Ensemble approaches for short-term dengue fever forecasts: A global evaluation study

成果类型:
Article
署名作者:
Io, Skyler Wu; Meyer, Austin G.; Clemente, Leonardo; Stolerman, Lucas M.; Lu, Fred; Majumder, Atreyee; Verbeeck, Rudi; Masyn, Serge; Santillana, Mauricio
署名单位:
Harvard University; Northeastern University; Baylor College of Medicine; Oklahoma State University System; Oklahoma State University - Stillwater; Harvard University; Harvard T.H. Chan School of Public Health
刊物名称:
PROCEEDINGS OF THE NATIONAL ACADEMY OF SCIENCES OF THE UNITED STATES OF AMERICA
ISSN/ISSBN:
0027-11224
DOI:
10.1073/pnas.2422335122
发表日期:
2025-08-19
关键词:
model
摘要:
Dengue fever, a tropical vector-borne disease, is a leading cause of hospitalization and death in many parts of the world, especially in Asia and Latin America. Where timely dengue surveillance exists, decision-makers can better implement public health measures and allocate resources. Reliable near-term forecasts may help anticipate healthcare demands and promote preparedness. We propose ensemble modeling approaches combining mechanistic, statistical, and machine learning models to forecast dengue cases 1 to 3 mo ahead at the province level across multiple countries. We assess these models' predictive ability out-of-sample and retrospectively in over 180 locations worldwide, including provinces in Brazil, Colombia, Malaysia, Mexico, Thailand, plus Iquitos, Peru, and San Juan, Puerto Rico, during at least 2 to 3 y.

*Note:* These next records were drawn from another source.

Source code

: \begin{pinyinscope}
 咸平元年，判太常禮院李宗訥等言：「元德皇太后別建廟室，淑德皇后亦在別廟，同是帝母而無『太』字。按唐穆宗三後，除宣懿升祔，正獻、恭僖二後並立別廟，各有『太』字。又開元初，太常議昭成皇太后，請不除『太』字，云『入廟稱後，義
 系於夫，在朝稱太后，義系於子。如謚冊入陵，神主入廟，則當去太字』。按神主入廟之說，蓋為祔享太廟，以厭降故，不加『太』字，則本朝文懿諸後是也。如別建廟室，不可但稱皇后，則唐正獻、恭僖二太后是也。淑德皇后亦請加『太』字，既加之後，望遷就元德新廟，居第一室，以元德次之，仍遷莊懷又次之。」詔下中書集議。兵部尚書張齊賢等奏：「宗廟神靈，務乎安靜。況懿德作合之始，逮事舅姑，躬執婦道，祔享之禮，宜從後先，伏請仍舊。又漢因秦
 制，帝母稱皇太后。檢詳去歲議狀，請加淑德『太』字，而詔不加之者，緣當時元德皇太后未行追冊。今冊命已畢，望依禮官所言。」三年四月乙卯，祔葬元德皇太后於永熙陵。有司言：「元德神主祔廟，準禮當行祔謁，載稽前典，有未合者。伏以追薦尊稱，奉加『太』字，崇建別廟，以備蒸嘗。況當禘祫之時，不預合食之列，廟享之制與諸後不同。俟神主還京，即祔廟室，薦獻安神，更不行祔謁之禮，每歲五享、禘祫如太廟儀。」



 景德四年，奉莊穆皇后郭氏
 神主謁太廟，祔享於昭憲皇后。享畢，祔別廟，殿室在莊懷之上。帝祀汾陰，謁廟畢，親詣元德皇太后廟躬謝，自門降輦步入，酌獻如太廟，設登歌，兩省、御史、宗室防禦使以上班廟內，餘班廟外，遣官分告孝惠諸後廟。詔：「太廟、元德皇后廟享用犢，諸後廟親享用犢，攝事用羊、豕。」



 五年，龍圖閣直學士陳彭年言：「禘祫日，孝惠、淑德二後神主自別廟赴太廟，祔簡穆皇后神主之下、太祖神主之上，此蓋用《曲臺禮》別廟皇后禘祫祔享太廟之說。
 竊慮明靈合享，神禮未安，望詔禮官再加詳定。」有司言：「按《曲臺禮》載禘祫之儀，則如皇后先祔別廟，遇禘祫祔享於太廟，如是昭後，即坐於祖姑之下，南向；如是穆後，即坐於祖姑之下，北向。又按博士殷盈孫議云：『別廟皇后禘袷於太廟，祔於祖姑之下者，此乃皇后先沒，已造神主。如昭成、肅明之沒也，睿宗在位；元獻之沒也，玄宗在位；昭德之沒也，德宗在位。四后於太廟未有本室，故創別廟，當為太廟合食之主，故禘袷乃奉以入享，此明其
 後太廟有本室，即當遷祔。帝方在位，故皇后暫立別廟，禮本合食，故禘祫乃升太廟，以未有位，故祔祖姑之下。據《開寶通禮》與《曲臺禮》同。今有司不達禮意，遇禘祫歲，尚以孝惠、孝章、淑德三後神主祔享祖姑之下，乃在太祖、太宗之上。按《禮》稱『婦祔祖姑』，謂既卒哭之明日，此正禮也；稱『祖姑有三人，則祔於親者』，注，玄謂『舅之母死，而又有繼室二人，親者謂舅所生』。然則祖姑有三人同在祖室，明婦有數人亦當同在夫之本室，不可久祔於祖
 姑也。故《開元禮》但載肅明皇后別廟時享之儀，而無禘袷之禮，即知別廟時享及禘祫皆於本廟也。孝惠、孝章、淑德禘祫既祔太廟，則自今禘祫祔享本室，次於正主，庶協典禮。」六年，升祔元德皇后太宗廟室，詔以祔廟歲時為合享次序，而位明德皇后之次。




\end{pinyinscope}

We also evaluate ensemble approaches in a real-time, prospective dengue forecasting platform during 2022-2023, considering data availability limitations. Our ensemble modeling leads to an improvement to previous efforts that may help decision-making in the context of large uncertainties. This contrasts with the variable performance of individual component models across locations and time. No single model achieves optimal predictions across all scenarios, but while ensemble models may not always perform best in specific locations, they consistently rank among the top 3 performing models both retrospectively and prospectively.